Шрифт:
Закладка:
Сомнения в мирных намерениях генерала, однако, сохранялись, поэтому партия связала сторонников мира и войны, выдвинув генерала с программой достижения мира и номинировав на пост вицепрезидента конгрессмена от Огайо Джорджа Пендлтона, близкого соратника Валландигэма. Выходец из старой виргинской семьи, Пендлтон с самого начала был противником войны, всегда голосовал против военных ассигнований и выражал сочувствие Югу. Программа осуждала «беззаконную практику арестов военными властями» и «подавление свободы слова и прессы». Она также обещала сохранить «в неприкосновенности права штатов» (завуалированный сигнал сторонникам рабства). По этим вопросам демократы были единодушны. Большие споры вызвал предложенный Валландигэмом пункт, принятый потом, правда, почти единогласно: «После четырех лет неудач по восстановлению Союза силой… [мы] требуем немедленных мер по прекращению огня, имея целью созыв конвента всех штатов или другие миротворческие шаги, с тем чтобы при первом же подходящем случае заключить мир на основе Федерального Союза»[1353].
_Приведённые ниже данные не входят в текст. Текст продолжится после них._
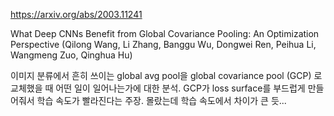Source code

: https://arxiv.org/abs/2003.11241

What Deep CNNs Benefit from Global Covariance Pooling: An Optimization Perspective (Qilong Wang, Li Zhang, Banggu Wu, Dongwei Ren, Peihua Li, Wangmeng Zuo, Qinghua Hu)

이미지 분류에서 흔히 쓰이는 global avg pool을 global covariance pool (GCP) 로 교체했을 때 어떤 일이 일어나는가에 대한 분석. GCP가 loss surface를 부드럽게 만들어줘서 학습 속도가 빨라진다는 주장. 몰랐는데 학습 속도에서 차이가 큰 듯...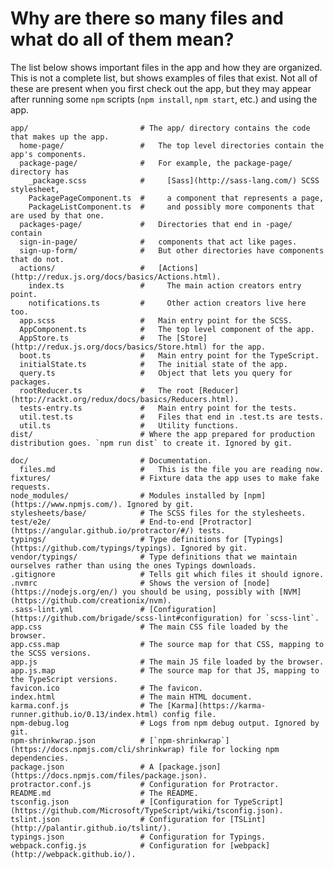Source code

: # Why are there so many files and what do all of them mean?

The list below shows important files in the app and how they are organized. This
is not a complete list, but shows examples of files that exist. Not all of these
are present when you first check out the app, but they may appear after running
some `npm` scripts (`npm install`, `npm start`, etc.) and using the app.

    app/                         # The app/ directory contains the code that makes up the app.
      home-page/                 #   The top level directories contain the app's components.
      package-page/              #   For example, the package-page/ directory has
        _package.scss            #     [Sass](http://sass-lang.com/) SCSS stylesheet,
        PackagePageComponent.ts  #     a component that represents a page,
        PackageListComponent.ts  #     and possibly more components that are used by that one.
      packages-page/             #   Directories that end in -page/ contain
      sign-in-page/              #   components that act like pages.
      sign-up-form/              #   But other directories have components that do not.
      actions/                   #   [Actions](http://redux.js.org/docs/basics/Actions.html).
        index.ts                 #     The main action creators entry point.
        notifications.ts         #     Other action creators live here too.
      app.scss                   #   Main entry point for the SCSS.
      AppComponent.ts            #   The top level component of the app.
      AppStore.ts                #   The [Store](http://redux.js.org/docs/basics/Store.html) for the app.
      boot.ts                    #   Main entry point for the TypeScript.
      initialState.ts            #   The initial state of the app.
      query.ts                   #   Object that lets you query for packages.
      rootReducer.ts             #   The root [Reducer](http://rackt.org/redux/docs/basics/Reducers.html).
      tests-entry.ts             #   Main entry point for the tests.
      util.test.ts               #   Files that end in .test.ts are tests.
      util.ts                    #   Utility functions.
    dist/                        # Where the app prepared for production distribution goes. `npm run dist` to create it. Ignored by git.

    doc/                         # Documentation.
      files.md                   #   This is the file you are reading now.
    fixtures/                    # Fixture data the app uses to make fake requests.
    node_modules/                # Modules installed by [npm](https://www.npmjs.com/). Ignored by git.
    stylesheets/base/            # The SCSS files for the stylesheets.
    test/e2e/                    # End-to-end [Protractor](https://angular.github.io/protractor/#/) tests.
    typings/                     # Type definitions for [Typings](https://github.com/typings/typings). Ignored by git.
    vendor/typings/              # Type definitions that we maintain ourselves rather than using the ones Typings downloads.
    .gitignore                   # Tells git which files it should ignore.
    .nvmrc                       # Shows the version of [node](https://nodejs.org/en/) you should be using, possibly with [NVM](https://github.com/creationix/nvm).
    .sass-lint.yml               # [Configuration](https://github.com/brigade/scss-lint#configuration) for `scss-lint`.
    app.css                      # The main CSS file loaded by the browser.
    app.css.map                  # The source map for that CSS, mapping to the SCSS versions.
    app.js                       # The main JS file loaded by the browser.
    app.js.map                   # The source map for that JS, mapping to the TypeScript versions.
    favicon.ico                  # The favicon.
    index.html                   # The main HTML document.
    karma.conf.js                # The [Karma](https://karma-runner.github.io/0.13/index.html) config file.
    npm-debug.log                # Logs from npm debug output. Ignored by git.
    npm-shrinkwrap.json          # [`npm-shrinkwrap`](https://docs.npmjs.com/cli/shrinkwrap) file for locking npm dependencies.
    package.json                 # A [package.json](https://docs.npmjs.com/files/package.json).
    protractor.conf.js           # Configuration for Protractor.
    README.md                    # The README.
    tsconfig.json                # [Configuration for TypeScript](https://github.com/Microsoft/TypeScript/wiki/tsconfig.json).
    tslint.json                  # Configuration for [TSLint](http://palantir.github.io/tslint/).
    typings.json                 # Configuration for Typings.
    webpack.config.js            # Configuration for [webpack](http://webpack.github.io/).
Эта ключевая резолюция делала приоритетом заключение мира, а восстановление Союза — вопросом отдаленного будущего. По крайней мере республиканцы и конфедераты интерпретировали резолюцию именно так, и ответы их были сходными. «Это подразумевает поражение и отказ от всех условий», — писал один республиканец из Нью-Йорка. «Такую резолюцию мог бы написать и сам Джефферсон Дэвис, — радовался Александр Стивенс, — это первый настоящий луч света, что я вижу с самого начала войны». Charleston Mercury заявила: «[Избрание Макклеллана с такой программой] должно привести к миру и нашей независимости… [при условии] что в течение ближайших двух месяцев мы удержим наши позиции и не позволим врагам одержать победу»[1354].
Но!.. Запись из дневника Джорджа Темплтона Стронга от 3 сентября 1864 года: «Замечательные новости пришли этим утром: Атланта наконец-то пала!!! Это (в условиях текущего политического кризиса) является величайшим событием войны».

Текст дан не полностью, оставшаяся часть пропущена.